Records from a data source

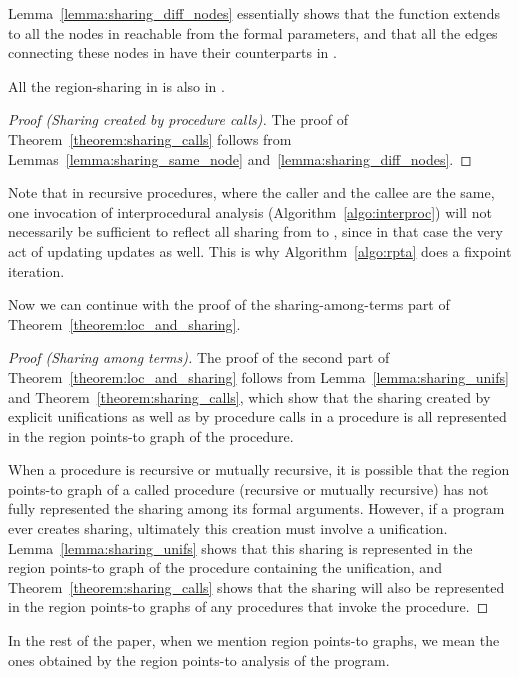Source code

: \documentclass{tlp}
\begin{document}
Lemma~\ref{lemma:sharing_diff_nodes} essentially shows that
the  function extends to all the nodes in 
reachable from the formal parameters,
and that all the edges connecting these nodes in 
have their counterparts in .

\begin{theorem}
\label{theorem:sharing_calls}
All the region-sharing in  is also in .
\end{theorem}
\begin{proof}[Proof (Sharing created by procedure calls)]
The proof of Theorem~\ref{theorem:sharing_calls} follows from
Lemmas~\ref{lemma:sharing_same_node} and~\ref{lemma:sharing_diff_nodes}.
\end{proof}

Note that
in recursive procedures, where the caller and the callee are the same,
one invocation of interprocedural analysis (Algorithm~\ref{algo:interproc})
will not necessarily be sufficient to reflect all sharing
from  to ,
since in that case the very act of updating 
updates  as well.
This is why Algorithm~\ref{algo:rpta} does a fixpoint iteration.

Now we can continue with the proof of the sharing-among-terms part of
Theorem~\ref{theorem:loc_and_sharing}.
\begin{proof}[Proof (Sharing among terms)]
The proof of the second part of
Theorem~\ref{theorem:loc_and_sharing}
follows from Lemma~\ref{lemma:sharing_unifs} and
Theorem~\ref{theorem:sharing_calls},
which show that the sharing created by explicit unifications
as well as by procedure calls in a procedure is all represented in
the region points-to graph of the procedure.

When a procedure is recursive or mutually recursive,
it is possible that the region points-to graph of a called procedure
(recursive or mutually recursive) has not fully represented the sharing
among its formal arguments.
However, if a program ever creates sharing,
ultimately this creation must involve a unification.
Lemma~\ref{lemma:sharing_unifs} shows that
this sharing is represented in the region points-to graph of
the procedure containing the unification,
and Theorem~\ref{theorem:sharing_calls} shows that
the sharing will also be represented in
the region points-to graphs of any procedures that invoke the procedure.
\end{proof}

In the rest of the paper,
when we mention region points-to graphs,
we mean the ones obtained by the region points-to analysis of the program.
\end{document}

==

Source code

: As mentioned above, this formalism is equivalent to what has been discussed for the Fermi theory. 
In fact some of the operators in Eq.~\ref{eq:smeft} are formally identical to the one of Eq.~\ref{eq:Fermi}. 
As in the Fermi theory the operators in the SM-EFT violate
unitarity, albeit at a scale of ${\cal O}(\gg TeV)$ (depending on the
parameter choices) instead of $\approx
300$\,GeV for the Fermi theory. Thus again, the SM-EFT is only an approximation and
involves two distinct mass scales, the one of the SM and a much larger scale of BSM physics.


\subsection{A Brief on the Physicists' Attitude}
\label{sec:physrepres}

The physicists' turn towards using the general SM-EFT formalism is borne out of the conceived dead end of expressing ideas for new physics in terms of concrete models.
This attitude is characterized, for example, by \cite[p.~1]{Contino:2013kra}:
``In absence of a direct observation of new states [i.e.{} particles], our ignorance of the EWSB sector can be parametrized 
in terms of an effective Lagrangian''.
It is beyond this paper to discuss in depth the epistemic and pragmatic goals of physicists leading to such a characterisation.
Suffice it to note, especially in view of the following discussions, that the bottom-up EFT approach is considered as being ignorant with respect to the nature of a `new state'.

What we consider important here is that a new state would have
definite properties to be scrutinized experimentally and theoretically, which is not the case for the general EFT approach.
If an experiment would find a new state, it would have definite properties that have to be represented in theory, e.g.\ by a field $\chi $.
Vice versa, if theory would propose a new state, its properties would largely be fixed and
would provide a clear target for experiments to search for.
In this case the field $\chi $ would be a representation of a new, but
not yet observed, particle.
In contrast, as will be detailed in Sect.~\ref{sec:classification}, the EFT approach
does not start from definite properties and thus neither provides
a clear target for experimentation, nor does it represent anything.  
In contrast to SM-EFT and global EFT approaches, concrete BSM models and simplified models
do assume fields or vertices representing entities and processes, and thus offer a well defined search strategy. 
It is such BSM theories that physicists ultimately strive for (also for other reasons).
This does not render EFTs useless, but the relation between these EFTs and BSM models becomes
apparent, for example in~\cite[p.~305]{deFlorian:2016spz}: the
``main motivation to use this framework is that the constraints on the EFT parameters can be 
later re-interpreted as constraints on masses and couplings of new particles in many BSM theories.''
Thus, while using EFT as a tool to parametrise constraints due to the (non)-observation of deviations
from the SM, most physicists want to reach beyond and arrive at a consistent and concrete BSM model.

--

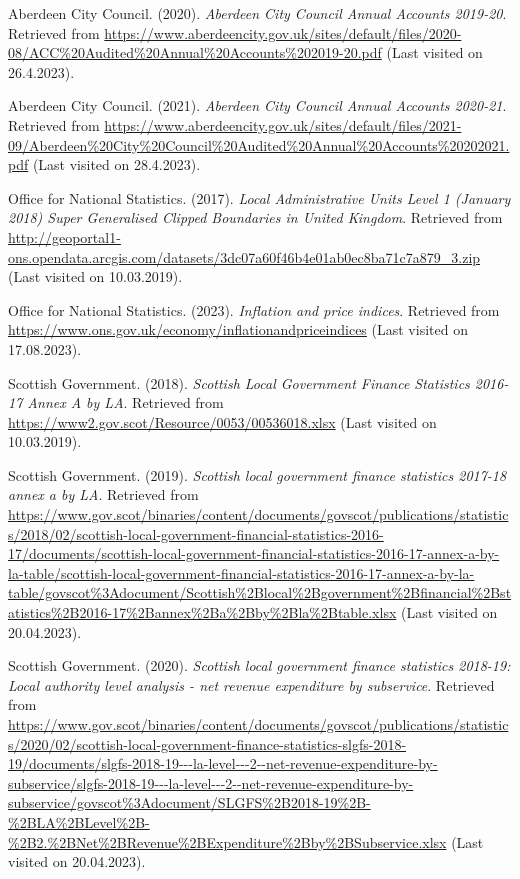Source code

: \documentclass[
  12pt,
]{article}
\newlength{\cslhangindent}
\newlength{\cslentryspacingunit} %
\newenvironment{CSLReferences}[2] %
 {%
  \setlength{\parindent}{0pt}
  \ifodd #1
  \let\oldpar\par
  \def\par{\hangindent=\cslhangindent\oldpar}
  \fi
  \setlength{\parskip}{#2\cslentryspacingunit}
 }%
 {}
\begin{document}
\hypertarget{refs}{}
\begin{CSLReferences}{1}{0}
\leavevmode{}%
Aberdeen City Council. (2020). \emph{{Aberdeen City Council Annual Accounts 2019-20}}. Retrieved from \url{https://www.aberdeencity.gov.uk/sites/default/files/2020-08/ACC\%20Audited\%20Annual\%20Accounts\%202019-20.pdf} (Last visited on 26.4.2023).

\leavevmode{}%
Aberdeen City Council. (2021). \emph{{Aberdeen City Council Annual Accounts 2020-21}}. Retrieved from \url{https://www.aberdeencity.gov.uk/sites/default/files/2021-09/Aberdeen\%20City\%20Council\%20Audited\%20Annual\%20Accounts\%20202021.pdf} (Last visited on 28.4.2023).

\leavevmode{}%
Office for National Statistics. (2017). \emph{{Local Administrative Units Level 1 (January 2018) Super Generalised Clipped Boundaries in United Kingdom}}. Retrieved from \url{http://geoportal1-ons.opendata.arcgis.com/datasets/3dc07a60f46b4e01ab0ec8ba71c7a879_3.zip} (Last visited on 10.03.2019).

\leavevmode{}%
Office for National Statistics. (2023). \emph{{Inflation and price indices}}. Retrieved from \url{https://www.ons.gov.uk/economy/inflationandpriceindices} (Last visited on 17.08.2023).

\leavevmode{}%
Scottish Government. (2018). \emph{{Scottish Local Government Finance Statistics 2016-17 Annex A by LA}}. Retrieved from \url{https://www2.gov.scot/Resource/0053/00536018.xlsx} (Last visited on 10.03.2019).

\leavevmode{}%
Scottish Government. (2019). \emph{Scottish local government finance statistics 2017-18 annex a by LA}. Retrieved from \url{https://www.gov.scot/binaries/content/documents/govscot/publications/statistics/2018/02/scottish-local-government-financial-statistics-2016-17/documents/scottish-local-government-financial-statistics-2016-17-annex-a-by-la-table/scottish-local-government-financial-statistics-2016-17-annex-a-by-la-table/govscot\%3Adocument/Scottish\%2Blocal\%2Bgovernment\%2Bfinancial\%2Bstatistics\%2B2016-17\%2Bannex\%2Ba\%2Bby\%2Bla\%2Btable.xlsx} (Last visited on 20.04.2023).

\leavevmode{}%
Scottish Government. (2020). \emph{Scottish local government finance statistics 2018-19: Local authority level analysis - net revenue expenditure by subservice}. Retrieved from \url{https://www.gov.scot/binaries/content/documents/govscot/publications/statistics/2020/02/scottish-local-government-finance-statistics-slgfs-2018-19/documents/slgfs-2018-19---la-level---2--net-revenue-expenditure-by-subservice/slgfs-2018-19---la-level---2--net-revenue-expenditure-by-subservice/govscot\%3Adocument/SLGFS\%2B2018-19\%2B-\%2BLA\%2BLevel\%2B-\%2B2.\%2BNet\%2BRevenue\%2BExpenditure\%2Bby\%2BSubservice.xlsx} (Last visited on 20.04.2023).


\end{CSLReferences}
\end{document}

[Task directions] Retype only the lines above between the line with "The physicists' turn" and the line with "In contrast, as", counting those two lines as well, and keep every character as it is.

[Answer to this problem]
The physicists' turn towards using the general SM-EFT formalism is borne out of the conceived dead end of expressing ideas for new physics in terms of concrete models.
This attitude is characterized, for example, by \cite[p.~1]{Contino:2013kra}:
``In absence of a direct observation of new states [i.e.{} particles], our ignorance of the EWSB sector can be parametrized 
in terms of an effective Lagrangian''.
It is beyond this paper to discuss in depth the epistemic and pragmatic goals of physicists leading to such a characterisation.
Suffice it to note, especially in view of the following discussions, that the bottom-up EFT approach is considered as being ignorant with respect to the nature of a `new state'.

What we consider important here is that a new state would have
definite properties to be scrutinized experimentally and theoretically, which is not the case for the general EFT approach.
If an experiment would find a new state, it would have definite properties that have to be represented in theory, e.g.\ by a field $\chi $.
Vice versa, if theory would propose a new state, its properties would largely be fixed and
would provide a clear target for experiments to search for.
In this case the field $\chi $ would be a representation of a new, but
not yet observed, particle.
In contrast, as will be detailed in Sect.~\ref{sec:classification}, the EFT approach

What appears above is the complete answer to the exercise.